- **Problem requirements**
Could you return every line of the records below that contains the word "winforms"?

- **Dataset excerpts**

┏━━

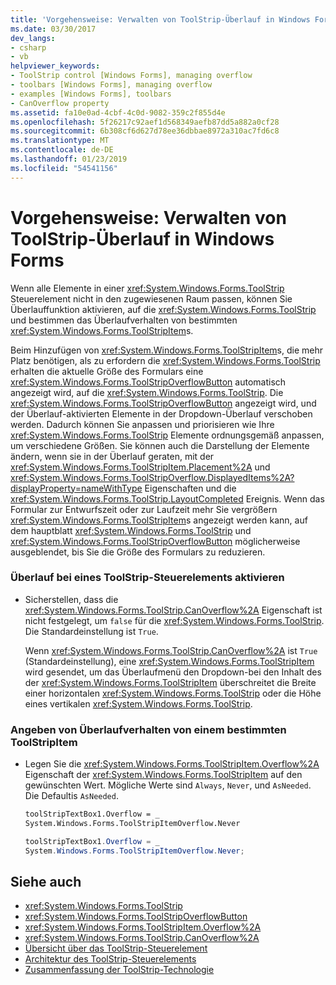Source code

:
 ```yaml
---
title: 'Vorgehensweise: Verwalten von ToolStrip-Überlauf in Windows Forms'
ms.date: 03/30/2017
dev_langs:
- csharp
- vb
helpviewer_keywords:
- ToolStrip control [Windows Forms], managing overflow
- toolbars [Windows Forms], managing overflow
- examples [Windows Forms], toolbars
- CanOverflow property
ms.assetid: fa10e0ad-4cbf-4c0d-9082-359c2f855d4e
ms.openlocfilehash: 5f26217c92aef1d568349aefb87dd5a882a0cf28
ms.sourcegitcommit: 6b308cf6d627d78ee36dbbae8972a310ac7fd6c8
ms.translationtype: MT
ms.contentlocale: de-DE
ms.lasthandoff: 01/23/2019
ms.locfileid: "54541156"
---
```

# <a name="how-to-manage-toolstrip-overflow-in-windows-forms"></a>Vorgehensweise: Verwalten von ToolStrip-Überlauf in Windows Forms
Wenn alle Elemente in einer <xref:System.Windows.Forms.ToolStrip> Steuerelement nicht in den zugewiesenen Raum passen, können Sie Überlauffunktion aktivieren, auf die <xref:System.Windows.Forms.ToolStrip> und bestimmen das Überlaufverhalten von bestimmten <xref:System.Windows.Forms.ToolStripItem>s.  
  
 Beim Hinzufügen von <xref:System.Windows.Forms.ToolStripItem>s, die mehr Platz benötigen, als zu erfordern die <xref:System.Windows.Forms.ToolStrip> erhalten die aktuelle Größe des Formulars eine <xref:System.Windows.Forms.ToolStripOverflowButton> automatisch angezeigt wird, auf die <xref:System.Windows.Forms.ToolStrip>. Die <xref:System.Windows.Forms.ToolStripOverflowButton> angezeigt wird, und der Überlauf-aktivierten Elemente in der Dropdown-Überlauf verschoben werden. Dadurch können Sie anpassen und priorisieren wie Ihre <xref:System.Windows.Forms.ToolStrip> Elemente ordnungsgemäß anpassen, um verschiedene Größen. Sie können auch die Darstellung der Elemente ändern, wenn sie in der Überlauf geraten, mit der <xref:System.Windows.Forms.ToolStripItem.Placement%2A> und <xref:System.Windows.Forms.ToolStripOverflow.DisplayedItems%2A?displayProperty=nameWithType> Eigenschaften und die <xref:System.Windows.Forms.ToolStrip.LayoutCompleted> Ereignis. Wenn das Formular zur Entwurfszeit oder zur Laufzeit mehr Sie vergrößern <xref:System.Windows.Forms.ToolStripItem>s angezeigt werden kann, auf dem hauptblatt <xref:System.Windows.Forms.ToolStrip> und <xref:System.Windows.Forms.ToolStripOverflowButton> möglicherweise ausgeblendet, bis Sie die Größe des Formulars zu reduzieren.  
  
### <a name="to-enable-overflow-on-a-toolstrip-control"></a>Überlauf bei eines ToolStrip-Steuerelements aktivieren  
  
-   Sicherstellen, dass die <xref:System.Windows.Forms.ToolStrip.CanOverflow%2A> Eigenschaft ist nicht festgelegt, um `false` für die <xref:System.Windows.Forms.ToolStrip>. Die Standardeinstellung ist `True`.  
  
     Wenn <xref:System.Windows.Forms.ToolStrip.CanOverflow%2A> ist `True` (Standardeinstellung), eine <xref:System.Windows.Forms.ToolStripItem> wird gesendet, um das Überlaufmenü den Dropdown-bei den Inhalt des der <xref:System.Windows.Forms.ToolStripItem> überschreitet die Breite einer horizontalen <xref:System.Windows.Forms.ToolStrip> oder die Höhe eines vertikalen <xref:System.Windows.Forms.ToolStrip>.  
  
### <a name="to-specify-overflow-behavior-of-a-specific-toolstripitem"></a>Angeben von Überlaufverhalten von einem bestimmten ToolStripItem  
  
-   Legen Sie die <xref:System.Windows.Forms.ToolStripItem.Overflow%2A> Eigenschaft der <xref:System.Windows.Forms.ToolStripItem> auf den gewünschten Wert. Mögliche Werte sind `Always`, `Never`, und `AsNeeded`. Die Defaultis `AsNeeded`.  
  
    ```vb  
    toolStripTextBox1.Overflow = _  
    System.Windows.Forms.ToolStripItemOverflow.Never  
    ```  
  
    ```csharp  
    toolStripTextBox1.Overflow = _  
    System.Windows.Forms.ToolStripItemOverflow.Never;  
    ```  
  
## <a name="see-also"></a>Siehe auch
- <xref:System.Windows.Forms.ToolStrip>
- <xref:System.Windows.Forms.ToolStripOverflowButton>
- <xref:System.Windows.Forms.ToolStripItem.Overflow%2A>
- <xref:System.Windows.Forms.ToolStrip.CanOverflow%2A>
- [Übersicht über das ToolStrip-Steuerelement](../../../../docs/framework/winforms/controls/toolstrip-control-overview-windows-forms.md)
- [Architektur des ToolStrip-Steuerelements](../../../../docs/framework/winforms/controls/toolstrip-control-architecture.md)
- [Zusammenfassung der ToolStrip-Technologie](../../../../docs/framework/winforms/controls/toolstrip-technology-summary.md)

┗━━

- **Response area**
- [Übersicht über das ToolStrip-Steuerelement](../../../../docs/framework/winforms/controls/toolstrip-control-overview-windows-forms.md)
- [Architektur des ToolStrip-Steuerelements](../../../../docs/framework/winforms/controls/toolstrip-control-architecture.md)
- [Zusammenfassung der ToolStrip-Technologie](../../../../docs/framework/winforms/controls/toolstrip-technology-summary.md)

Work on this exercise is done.